«La vida se nos presenta tan próspera y hermosa cuando creemos sostener entre nuestras manos los hilos que controlan nuestro destino, que apenas logramos reparar en esos ínfimos detalles que la Providencia pone delante de nuestros ojos como un grito de advertencia ante las aciagas consecuencias que quedan por venir.
Cuando ya no hay espacio para la vuelta atrás, cuando el tiempo nos ha robado la esperanza de la salvación y las palabras de los sacerdotes no logran cosa distinta de alimentar aún más nuestra insoportable desdicha, es entonces que comprendemos que el destino no se rige por nuestros actos ni atiende a nuestras expectaciones; es entonces que adivinamos en la expiración la más extraordinaria de las redenciones; es entonces que tratamos de reconducir nuestros propósitos hacia la más insoportable y desconsoladora de las aceptaciones.
Pero no.
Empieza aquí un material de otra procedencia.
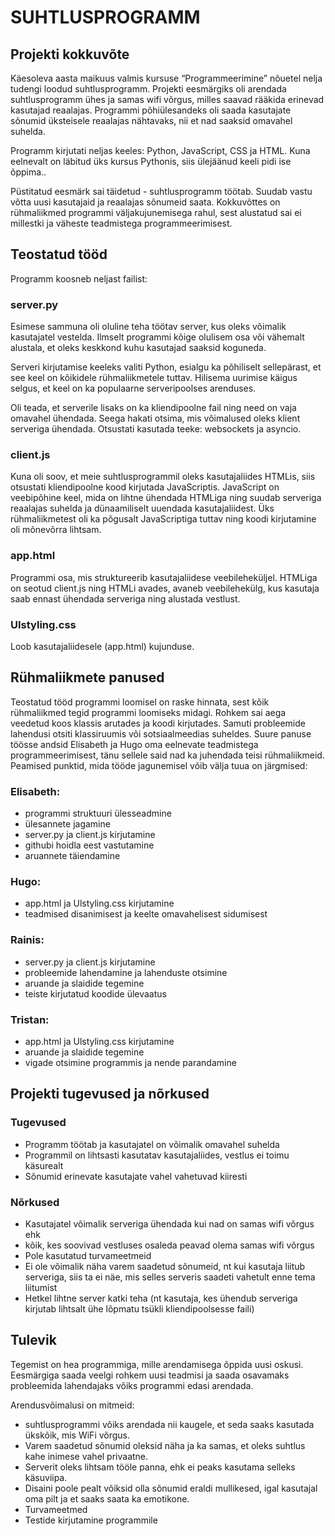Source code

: # SUHTLUSPROGRAMM

## Projekti kokkuvõte

Käesoleva aasta maikuus valmis kursuse “Programmeerimine” nõuetel nelja tudengi loodud suhtlusprogramm. Projekti eesmärgiks oli arendada suhtlusprogramm ühes ja samas wifi võrgus, milles saavad rääkida erinevad kasutajad reaalajas. Programmi põhiülesandeks oli saada kasutajate sõnumid üksteisele reaalajas nähtavaks, nii et nad saaksid omavahel suhelda. 

Programm kirjutati neljas keeles: Python, JavaScript, CSS ja HTML. Kuna eelnevalt on läbitud üks kursus Pythonis, siis ülejäänud keeli pidi ise õppima.. 

Püstitatud eesmärk sai täidetud - suhtlusprogramm töötab. Suudab vastu võtta uusi kasutajaid ja reaalajas sõnumeid saata. Kokkuvõttes on rühmaliikmed programmi väljakujunemisega rahul, sest alustatud sai ei millestki ja väheste teadmistega programmeerimisest.


## Teostatud tööd

Programm koosneb neljast failist:

### server.py 

Esimese sammuna oli oluline teha töötav server, kus oleks võimalik kasutajatel vestelda. Ilmselt programmi kõige olulisem osa või vähemalt alustala, et oleks keskkond kuhu kasutajad saaksid koguneda. 

Serveri kirjutamise keeleks valiti Python, esialgu ka põhiliselt sellepärast, et see keel on kõikidele rühmaliikmetele tuttav. Hilisema uurimise käigus selgus, et keel on ka populaarne serveripoolses arenduses.

Oli teada, et serverile lisaks on ka kliendipoolne fail ning need on vaja omavahel ühendada. Seega hakati otsima, mis võimalused oleks klient serveriga ühendada. Otsustati kasutada teeke: websockets ja asyncio.

### client.js

Kuna oli soov, et meie suhtlusprogrammil oleks kasutajaliides HTMLis, siis otsustati kliendipoolne kood kirjutada JavaScriptis. JavaScript on veebipõhine keel, mida on lihtne ühendada HTMLiga ning suudab serveriga reaalajas suhelda ja dünaamiliselt uuendada kasutajaliidest. Üks rühmaliikmetest oli ka põgusalt JavaScriptiga tuttav ning koodi kirjutamine oli mõnevõrra lihtsam.

### app.html

Programmi osa, mis struktureerib kasutajaliidese veebileheküljel. HTMLiga on seotud client.js ning HTMLi avades, avaneb veebilehekülg, kus kasutaja saab ennast ühendada serveriga ning alustada vestlust.

### UIstyling.css

Loob kasutajaliidesele (app.html) kujunduse.


## Rühmaliikmete panused

Teostatud tööd programmi loomisel on raske hinnata, sest kõik rühmaliikmed tegid programmi loomiseks midagi. Rohkem sai aega veedetud koos klassis arutades ja koodi kirjutades. Samuti probleemide lahendusi otsiti klassiruumis või sotsiaalmeedias suheldes. Suure panuse töösse andsid Elisabeth ja Hugo oma eelnevate teadmistega programmeerimisest, tänu sellele said nad ka juhendada teisi rühmaliikmeid. Peamised punktid, mida tööde jagunemisel võib välja tuua on järgmised:


### Elisabeth:
- programmi struktuuri ülesseadmine
- ülesannete jagamine
- server.py ja client.js kirjutamine
- githubi hoidla eest vastutamine
- aruannete täiendamine

### Hugo:
- app.html ja Ulstyling.css kirjutamine
- teadmised disanimisest ja keelte omavahelisest sidumisest

### Rainis:
- server.py ja client.js kirjutamine
- probleemide lahendamine ja lahenduste otsimine
- aruande ja slaidide tegemine
- teiste kirjutatud koodide ülevaatus

### Tristan:
- app.html ja Ulstyling.css kirjutamine
- aruande ja slaidide tegemine
- vigade otsimine programmis ja nende parandamine

## Projekti tugevused ja nõrkused

### Tugevused
- Programm töötab ja kasutajatel on võimalik omavahel suhelda
- Programmil on lihtsasti kasutatav kasutajaliides, vestlus ei toimu käsurealt
- Sõnumid erinevate kasutajate vahel vahetuvad kiiresti

### Nõrkused
- Kasutajatel võimalik serveriga ühendada kui nad on samas wifi võrgus ehk
- kõik, kes soovivad vestluses osaleda peavad olema samas wifi võrgus
- Pole kasutatud turvameetmeid
- Ei ole võimalik näha varem saadetud sõnumeid, nt kui kasutaja liitub serveriga, siis ta ei näe, mis selles serveris saadeti vahetult enne tema liitumist
- Hetkel lihtne server katki teha (nt kasutaja, kes ühendub serveriga kirjutab lihtsalt ühe lõpmatu tsükli kliendipoolsesse faili)

## Tulevik

Tegemist on hea programmiga, mille arendamisega õppida uusi oskusi. Eesmärgiga saada veelgi rohkem uusi teadmisi ja saada osavamaks probleemida lahendajaks võiks programmi edasi arendada. 

Arendusvõimalusi on mitmeid:
- suhtlusprogrammi võiks arendada nii kaugele, et seda saaks kasutada ükskõik, mis WiFi võrgus.
- Varem saadetud sõnumid oleksid näha ja ka samas, et oleks suhtlus kahe inimese vahel privaatne. 
- Serverit oleks lihtsam tööle panna, ehk ei peaks kasutama selleks käsuviipa.
- Disaini poole pealt võiksid olla sõnumid eraldi mullikesed, igal kasutajal oma pilt ja et saaks saata ka emotikone. 
- Turvameetmed
- Testide kirjutamine programmile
Yo no lo haré. Yo no lo aceptaré. Mi ambición despiadada arrancó de su cuerpo la preciada vida que debería esperarle a mi pequeña Victoria. Mi sórdida avidez cercenó sin remedio el futuro de una criatura tan pura e inocente como una vez resultara el propio corazón de su madre.
Y todo esto, para qué. Todo esto, para qué.
Para obtener el poder.
Pero el poder, sobre qué. El poder, sobre qué.
El poder sobre mi destino, el poder sobre los que me rechazaron, sobre los que me ridiculizaron, sobre los que osaron violarme aquella fatídica víspera de Navidad.
Ahora marcho hasta los dominios de la misma muerte. Me introduzco en sus reductos ya olvidados por la creación, madrigueras propias de seres sin explicación. Pues debe ser ahí, debe ser ahí, donde mi pequeña Victoria se hallará esperando a que su egoísta madre la retorne a la vida desde las tinieblas adonde una noche la envió.
Ahora marcho hasta la muerte, y no la pienso aceptar».
—Carta de despedida a la temida Babarse, Madre de Brujas, manuscrita por una de sus más prometedoras discípulas. En Salem, año de 1634.